Chiesa e comunità (continua)
di Dario Culot
Pubblicato il volume di Dario Culot che ripropone in una nuova veste editoriale, ed in un unico libro, molti dei suoi contributi apparsi sul nostro settimanale: https://www.ilpozzodigiacobbe.it/equilibri-precari/gesu-questo-sconosciuto/
A chi sostiene che non si può essere cristiani se non si è inseriti nella Chiesa e non si obbedisce al magistero della Chiesa, obietterei: non è vero che se uno cerca di seguire Gesù ispirandosi ai suoi esempi e alle sue parole, ma sta fuori del recinto della Chiesa, resta un infedele senza fede e senza grazia, e tutte le sue buone azioni non contano nulla perché non fatte, appunto, in stato grazia. Non è forse vero che l’eretico samaritano (Lc 10, 25ss.), e non il pio sacerdote, è stato additato come vero credente?

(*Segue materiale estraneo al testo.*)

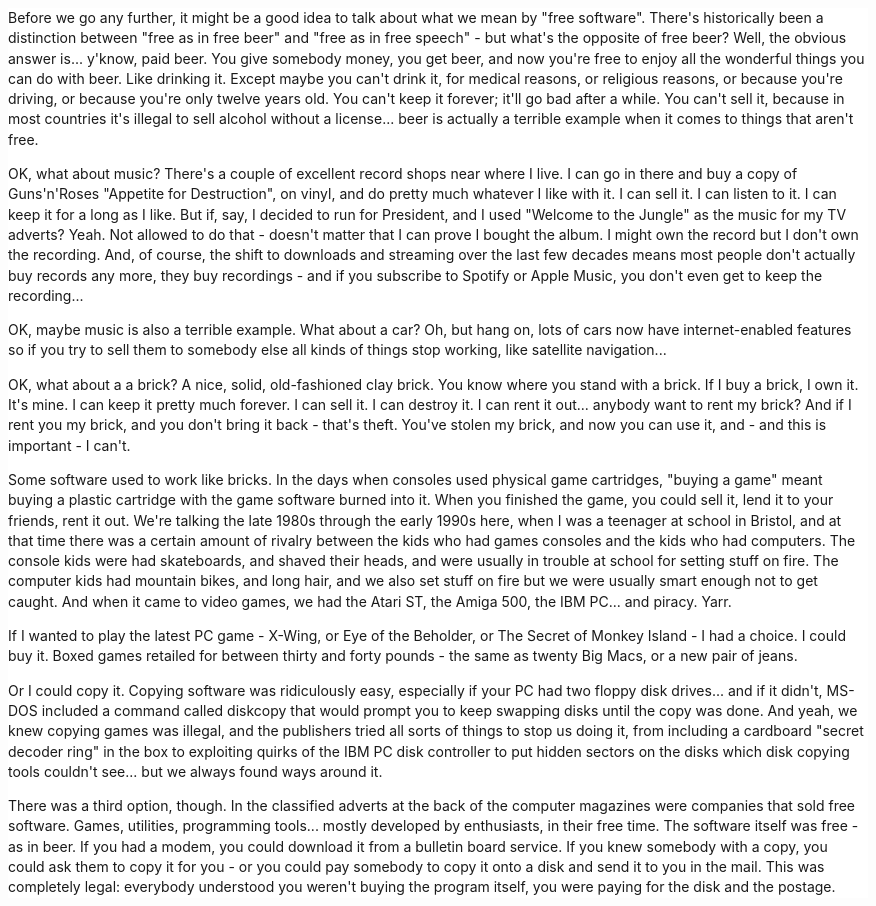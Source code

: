 Before we go any further, it might be a good idea to talk about what we mean by "free software". There's historically been a distinction between "free as in free beer" and "free as in free speech" - but what's the opposite of free beer? Well, the obvious answer is... y'know, paid beer. You give somebody money, you get beer, and now you're free to enjoy all the wonderful things you can do with beer. Like drinking it. Except maybe you can't drink it, for medical reasons, or religious reasons, or because you're driving, or because you're only twelve years old. You can't keep it forever; it'll go bad after a while. You can't sell it, because in most countries it's illegal to sell alcohol without a license... beer is actually a terrible example when it comes to things that aren't free. 

OK, what about music? There's a couple of excellent record shops near where I live. I can go in there and buy a copy of Guns'n'Roses "Appetite for Destruction", on vinyl, and do pretty much whatever I like with it. I can sell it. I can listen to it. I can keep it for a long as I like. But if, say, I decided to run for President, and I used "Welcome to the Jungle" as the music for my TV adverts? Yeah. Not allowed to do that - doesn't matter that I can prove I bought the album. I might own the record but I don't own the recording. And, of course, the shift to downloads and streaming over the last few decades means most people don't actually buy records any more, they buy recordings - and if you subscribe to Spotify or Apple Music, you don't even get to keep the recording...

OK, maybe music is also a terrible example. What about a car? Oh, but hang on, lots of cars now have internet-enabled features so if you try to sell them to somebody else all kinds of things stop working, like satellite navigation... 

OK, what about a a brick? A nice, solid, old-fashioned clay brick. You know where you stand with a brick. If I buy a brick, I own it. It's mine. I can keep it pretty much forever. I can sell it. I can destroy it. I can rent it out... anybody want to rent my brick? And if I rent you my brick, and you don't bring it back - that's theft. You've stolen my brick, and now you can use it, and - and this is important - I can't.

Some software used to work like bricks. In the days when consoles used physical game cartridges, "buying a game" meant buying a plastic cartridge with the game software burned into it. When you finished the game, you could sell it, lend it to your friends, rent it out. We're talking the late 1980s through the early 1990s here, when I was a teenager at school in Bristol, and at that time there was a certain amount of rivalry between the kids who had games consoles and the kids who had computers. The console kids were had skateboards, and shaved their heads, and were usually in trouble at school for setting stuff on fire. The computer kids had mountain bikes, and long hair, and we also set stuff on fire but we were usually smart enough not to get caught. And when it came to video games, we had the Atari ST, the Amiga 500, the IBM PC... and piracy. Yarr.

If I wanted to play the latest PC game - X-Wing, or Eye of the Beholder, or The Secret of Monkey Island - I had a choice. I could buy it. Boxed games retailed for between thirty and forty pounds - the same as twenty Big Macs, or a new pair of jeans.

Or I could copy it. Copying software was ridiculously easy, especially if your PC had two floppy disk drives... and if it didn't, MS-DOS included a command called diskcopy that would prompt you to keep swapping disks until the copy was done. And yeah, we knew copying games was illegal, and the publishers tried all sorts of things to stop us doing it, from including a cardboard "secret decoder ring" in the box to exploiting quirks of the IBM PC disk controller to put hidden sectors on the disks which disk copying tools couldn't see... but we always found ways around it.

There was a third option, though. In the classified adverts at the back of the computer magazines were companies that sold free software. Games, utilities, programming tools... mostly developed by enthusiasts, in their free time. The software itself was free - as in beer. If you had a modem, you could download it from a bulletin board service. If you knew somebody with a copy, you could ask them to copy it for you - or you could pay somebody to copy it onto a disk and send it to you in the mail. This was completely legal: everybody understood you weren't buying the program itself, you were paying for the disk and the postage.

Non è forse vero che Gesù ha ammirato la fede del centurione romano (Mt 8, 5-13) o della donna emorroissa (Mt 9, 20-22) i quali non erano sicuramente osservanti scrupolosi della legge divina insegnata dal santo magistero?[1] Non è vero che è stato un centurione pagano a riconoscere che Gesù era veramente Figlio di Dio (Mc 15, 39), mentre Pietro – che stando all’insegnamento dovremmo seguire,- ha rinnegato Gesù ed è fuggito come tutti gli altri seguaci diretti del Maestro?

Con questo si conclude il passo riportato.